Der Orientalist und Schriftsteller Navid Kermani blickt äußerst skeptisch auf Europa. Foto: Arne Dedert
Der Orientalist und Schriftsteller Navid Kermani blickt äußerst skeptisch auf Europa. Foto: Arne Dedert

Der muslimische Autor und Buchhandels-Friedenspreisträger Navid Kermani ist auf der Buchmesse besorgt über den Zustand Europas. Thomas Gottschalk äußert sich nachdenklich über «Shitstorms». Auf der Frankfurter Buchmesse ist am am Freitag die Politik in den Mittelpunkt gerückt. Der Friedenspreisträger des Deutschen Buchhandels, Navid Kermani, zeigte sich besorgt über den wachsenden Nationalismus in Europa. Die mangelnde Solidarität und Zerstrittenheit über das Flüchtlingsproblem zeige, das der Kontinent in einer tiefen geistigen Krise stecke.

TV-Entertainer Thomas Gottschalk ging mit Blick auf potenzielle «Shitstorms» kritisch mit der «Political Correctness» um. Der japanische Ex-Premier Naoto Kan rief zur Abschaffung aller Atomkraftwerke auf. Kermani bewertete die Feindlichkeit gegenüber Flüchtlingen als Generationenproblem. Speziell für junge Menschen seien Vielfalt und Multikulturalität in Deutschland inzwischen völlig normal, sagte der 47-Jährige. In seiner Schulzeit seien Ausländer von Deutschen noch streng getrennt worden.

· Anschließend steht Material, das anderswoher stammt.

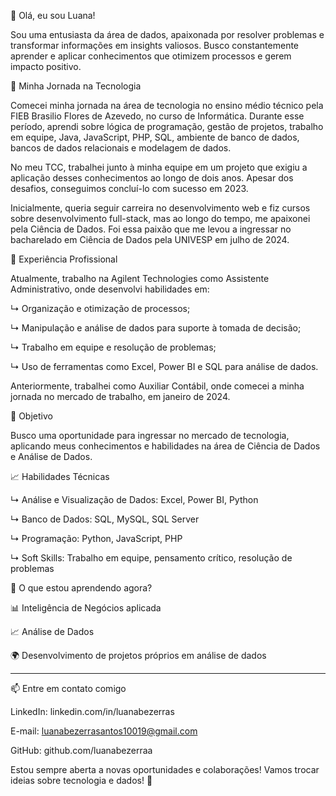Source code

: 👋 Olá, eu sou Luana!

Sou uma entusiasta da área de dados, apaixonada por resolver problemas e transformar informações em insights valiosos. Busco constantemente aprender e aplicar conhecimentos que otimizem processos e gerem impacto positivo.


🚀 Minha Jornada na Tecnologia

Comecei minha jornada na área de tecnologia no ensino médio técnico pela FIEB Brasilio Flores de Azevedo, no curso de Informática. Durante esse período, aprendi sobre lógica de programação, gestão de projetos, trabalho em equipe, Java, JavaScript, PHP, SQL, ambiente de banco de dados, bancos de dados relacionais e modelagem de dados.

No meu TCC, trabalhei junto à minha equipe em um projeto que exigiu a aplicação desses conhecimentos ao longo de dois anos. Apesar dos desafios, conseguimos concluí-lo com sucesso em 2023.

Inicialmente, queria seguir carreira no desenvolvimento web e fiz cursos sobre desenvolvimento full-stack, mas ao longo do tempo, me apaixonei pela Ciência de Dados. Foi essa paixão que me levou a ingressar no bacharelado em Ciência de Dados pela UNIVESP em julho de 2024.


💼 Experiência Profissional

Atualmente, trabalho na Agilent Technologies como Assistente Administrativo, onde desenvolvi habilidades em:

↳ Organização e otimização de processos;

↳ Manipulação e análise de dados para suporte à tomada de decisão;

↳ Trabalho em equipe e resolução de problemas;

↳ Uso de ferramentas como Excel, Power BI e SQL para análise de dados.

Anteriormente, trabalhei como Auxiliar Contábil, onde comecei a minha jornada no mercado de trabalho, em janeiro de 2024.


🎯 Objetivo

Busco uma oportunidade para ingressar no mercado de tecnologia, aplicando meus conhecimentos e habilidades na área de Ciência de Dados e Análise de Dados.

📈 Habilidades Técnicas

↳ Análise e Visualização de Dados: Excel, Power BI, Python

↳ Banco de Dados: SQL, MySQL, SQL Server

↳ Programação: Python, JavaScript, PHP

↳ Soft Skills: Trabalho em equipe, pensamento crítico, resolução de problemas

🌱 O que estou aprendendo agora?

📊 Inteligência de Negócios aplicada

📈 Análise de Dados

🌍 Desenvolvimento de projetos próprios em análise de dados

---------------------------
📫 Entre em contato comigo

LinkedIn: linkedin.com/in/luanabezerras

E-mail: luanabezerrasantos10019@gmail.com

GitHub: github.com/luanabezerraa

Estou sempre aberta a novas oportunidades e colaborações! Vamos trocar ideias sobre tecnologia e dados! 🚀

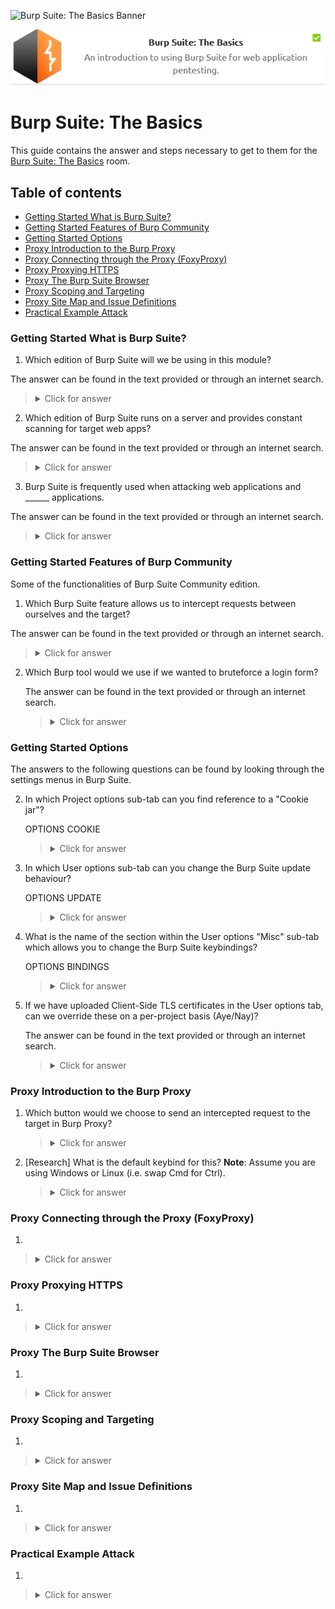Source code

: ![Burp Suite: The Basics Banner](https://assets.tryhackme.com/room-banners/burpsuite.svg)

<p align="center">
   <img src="https://github.com/Kevinovitz/TryHackMe_Writeups/blob/main/burpsuitebasics/Burp_Suite_The_Basics_Cover.png" alt="Burp Suite: The Basics Logo">
</p>

# Burp Suite: The Basics

This guide contains the answer and steps necessary to get to them for the [Burp Suite: The Basics](https://tryhackme.com/room/burpsuitebasics) room.

## Table of contents

- [Getting Started What is Burp Suite?](#getting-started-what-is-burp-suite)
- [Getting Started Features of Burp Community](#getting-started-features-of-burp-community)
- [Getting Started Options](#getting-started-options)
- [Proxy Introduction to the Burp Proxy](#proxy-introduction-to-the-burp-proxy)
- [Proxy Connecting through the Proxy (FoxyProxy)](#proxy-connecting-through-the-proxy-(foxyproxy))
- [Proxy Proxying HTTPS](#proxy-proxying-https)
- [Proxy The Burp Suite Browser](#proxy-the-burp-suite-browser)
- [Proxy Scoping and Targeting](#proxy-scoping-and-targeting)
- [Proxy Site Map and Issue Definitions](#proxy-site-map-and-issue-definitions)
- [Practical Example Attack ](#practical-example-attack)

### Getting Started What is Burp Suite?

1. Which edition of Burp Suite will we be using in this module?

The answer can be found in the text provided or through an internet search.   

   ><details><summary>Click for answer</summary>Burp Suite Community</details>

2. Which edition of Burp Suite runs on a server and provides constant scanning for target web apps?

The answer can be found in the text provided or through an internet search.   

   ><details><summary>Click for answer</summary>Burp Suite Enterprise</details>

3. Burp Suite is frequently used when attacking web applications and ______ applications.

The answer can be found in the text provided or through an internet search.   

   ><details><summary>Click for answer</summary>mobile</details>

### Getting Started Features of Burp Community

Some of the functionalities of Burp Suite Community edition.

1.  Which Burp Suite feature allows us to intercept requests between ourselves and the target?

The answer can be found in the text provided or through an internet search.   

   ><details><summary>Click for answer</summary>Proxy</details>

2. Which Burp tool would we use if we wanted to bruteforce a login form?

   The answer can be found in the text provided or through an internet search.   

   ><details><summary>Click for answer</summary>Intruder</details>

### Getting Started Options

The answers to the following questions can be found by looking through the settings menus in Burp Suite.

2. In which Project options sub-tab can you find reference to a "Cookie jar"?

   OPTIONS COOKIE

   ><details><summary>Click for answer</summary>Sessions</details>

3. In which User options sub-tab can you change the Burp Suite update behaviour?

   OPTIONS UPDATE

   ><details><summary>Click for answer</summary>Misc</details>

4. What is the name of the section within the User options "Misc" sub-tab which allows you to change the Burp Suite keybindings?

   OPTIONS BINDINGS

   ><details><summary>Click for answer</summary>Hotkeys</details>

5. If we have uploaded Client-Side TLS certificates in the User options tab, can we override these on a per-project basis (Aye/Nay)?

   The answer can be found in the text provided or through an internet search.

   ><details><summary>Click for answer</summary>Aye</details>

### Proxy Introduction to the Burp Proxy



1. Which button would we choose to send an intercepted request to the target in Burp Proxy?

   

   ><details><summary>Click for answer</summary></details>

2. [Research] What is the default keybind for this? **Note**: Assume you are using Windows or Linux (i.e. swap Cmd for Ctrl). 

   

   ><details><summary>Click for answer</summary></details>

### Proxy Connecting through the Proxy (FoxyProxy)



1. 

   

   ><details><summary>Click for answer</summary></details>

### Proxy Proxying HTTPS



1. 

   

   ><details><summary>Click for answer</summary></details>

### Proxy The Burp Suite Browser



1. 

   

   ><details><summary>Click for answer</summary></details>

### Proxy Scoping and Targeting



1. 

   

   ><details><summary>Click for answer</summary></details>

### Proxy Site Map and Issue Definitions



1. 

   

   ><details><summary>Click for answer</summary></details>

### Practical Example Attack 


1. 

   

   ><details><summary>Click for answer</summary></details>
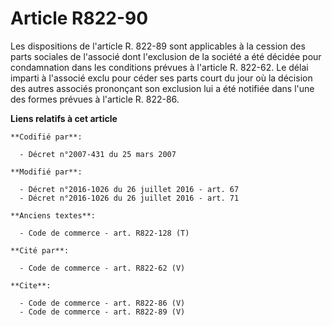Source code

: # Article R822-90

Les dispositions de l'article R. 822-89 sont applicables à la cession des parts sociales de l'associé dont l'exclusion de la
société a été décidée pour condamnation dans les conditions prévues à l'article R. 822-62. Le délai imparti à l'associé exclu
pour céder ses parts court du jour où la décision des autres associés prononçant son exclusion lui a été notifiée dans l'une
des formes prévues à l'article R. 822-86.

**Liens relatifs à cet article**

	**Codifié par**:

	  - Décret n°2007-431 du 25 mars 2007

	**Modifié par**:

	  - Décret n°2016-1026 du 26 juillet 2016 - art. 67
	  - Décret n°2016-1026 du 26 juillet 2016 - art. 71

	**Anciens textes**:

	  - Code de commerce - art. R822-128 (T)

	**Cité par**:

	  - Code de commerce - art. R822-62 (V)

	**Cite**:

	  - Code de commerce - art. R822-86 (V)
	  - Code de commerce - art. R822-89 (V)

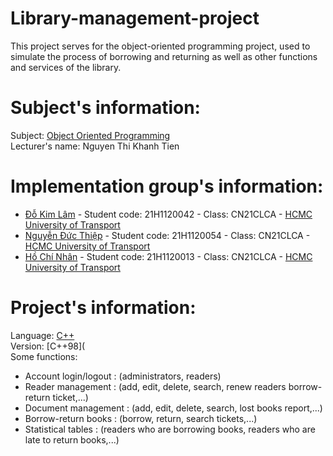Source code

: # Library-management-project
This project serves for the object-oriented programming project, used to simulate the process of borrowing and returning as well as other functions and services of the library.
# Subject's information:
Subject: [Object Oriented Programming](https://vi.wikipedia.org/wiki/L%E1%BA%ADp_tr%C3%ACnh_h%C6%B0%E1%BB%9Bng_%C4%91%E1%BB%91i_t%C6%B0%E1%BB%A3ng) <br>
Lecturer's name: Nguyen Thi Khanh Tien
# Implementation group's information:
+ [Đỗ Kim Lâm](https://www.facebook.com/profile.php?id=100087436732423) - Student code: 21H1120042 - Class: CN21CLCA - [HCMC University of Transport](https://www.facebook.com/TruongDHGiaothongvantaiTPHCM) <br>
+ [Nguyễn Đức Thiệp](https://www.facebook.com/DucThiep02) - Student code: 21H1120054 - Class: CN21CLCA - [HCMC University of Transport](https://www.facebook.com/TruongDHGiaothongvantaiTPHCM) <br>
+ [Hồ Chí Nhân](https://www.facebook.com/SevenCoder03) - Student code: 21H1120013 - Class: CN21CLCA - [HCMC University of Transport](https://www.facebook.com/TruongDHGiaothongvantaiTPHCM)
# Project's information:
Language: [C++](https://vi.wikipedia.org/wiki/C++) <br>
Version: [C++98]( <br>
Some functions:
+ Account login/logout : (administrators, readers)
+ Reader management    : (add, edit, delete, search, renew readers borrow-return ticket,...)
+ Document management  : (add, edit, delete, search, lost books report,...)
+ Borrow-return books  : (borrow, return, search tickets,...)
+ Statistical tables   : (readers who are borrowing books, readers who are late to return books,...)
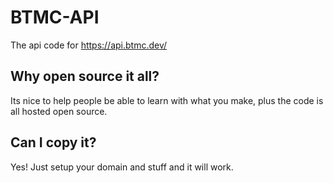 # BTMC-API
The api code for https://api.btmc.dev/

## Why open source it all?
Its nice to help people be able to learn with what you make, plus the code is all hosted open source.

## Can I copy it?
Yes! Just setup your domain and stuff and it will work.
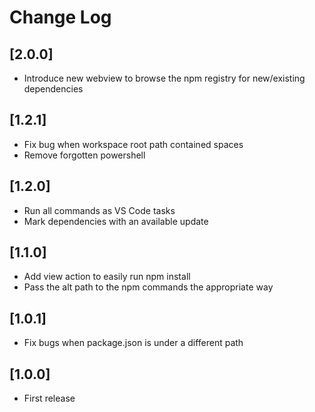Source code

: # Change Log

## [2.0.0]

- Introduce new webview to browse the npm registry for new/existing dependencies

## [1.2.1]

- Fix bug when workspace root path contained spaces
- Remove forgotten powershell
## [1.2.0]

- Run all commands as VS Code tasks
- Mark dependencies with an available update

## [1.1.0]

- Add view action to easily run npm install
- Pass the alt path to the npm commands the appropriate way

## [1.0.1]

- Fix bugs when package.json is under a different path

## [1.0.0]

- First release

Der in Köln lebende Kermani, Schriftsteller und Orientalist mit iranischen Wurzeln, wird die renommierte Auszeichnung am Sonntag in der Frankfurter Paulskirche zum Abschluss der Messe entgegennehmen.

«Bis zum 11. März 2011 war ich davon überzeugt, dass man Atomkraft kontrollieren kann, aber ich lag falsch, ich habe meine Einstellung zu Atomkraftwerken um 180 Grad gewendet», beschrieb der japanische Ex-Premier Kan, was für Konsquenzen er als damaliger Regierungschef aus Fukushima gezogen hat. Er stellte auf der Messe sein Buch «Als Premierminister während der Fukushima-Krise» (Iudicium) vor.

Der Ausstieg müsse aber schnell umgesetzt werden, sagte Kan und hob Bundeskanzlerin Angela Merkel (CDU) als Vorbild hervor. Es sei «bewundernswert», dass sie sich binnen weniger Monate nach Fukushima für den Ausstieg entschieden habe.

Thomas Gottschalk äußerte sich nachdenklich über die heutige «Political Correctness» im Internetzeitalter: «Eine Frage wie zum Beispiel zum Flüchtlingsproblem, die ich früher aus einer Lamäng heraus mit einer Arglosigkeit beantwortet hätte, erzeugt heutzutage einen Shitstorm aller ersten Ranges in einer so kurzen Zeit, so dass selbst ich, der ich zu Spontanäußerungen neige, fünfmal überlege, ob ich zu bestimmten Stichwörtern heute noch ungeschützt meine Meinung sage.» Gottschalk promotete seine Autobiografie «Herbstblond» (Heyne).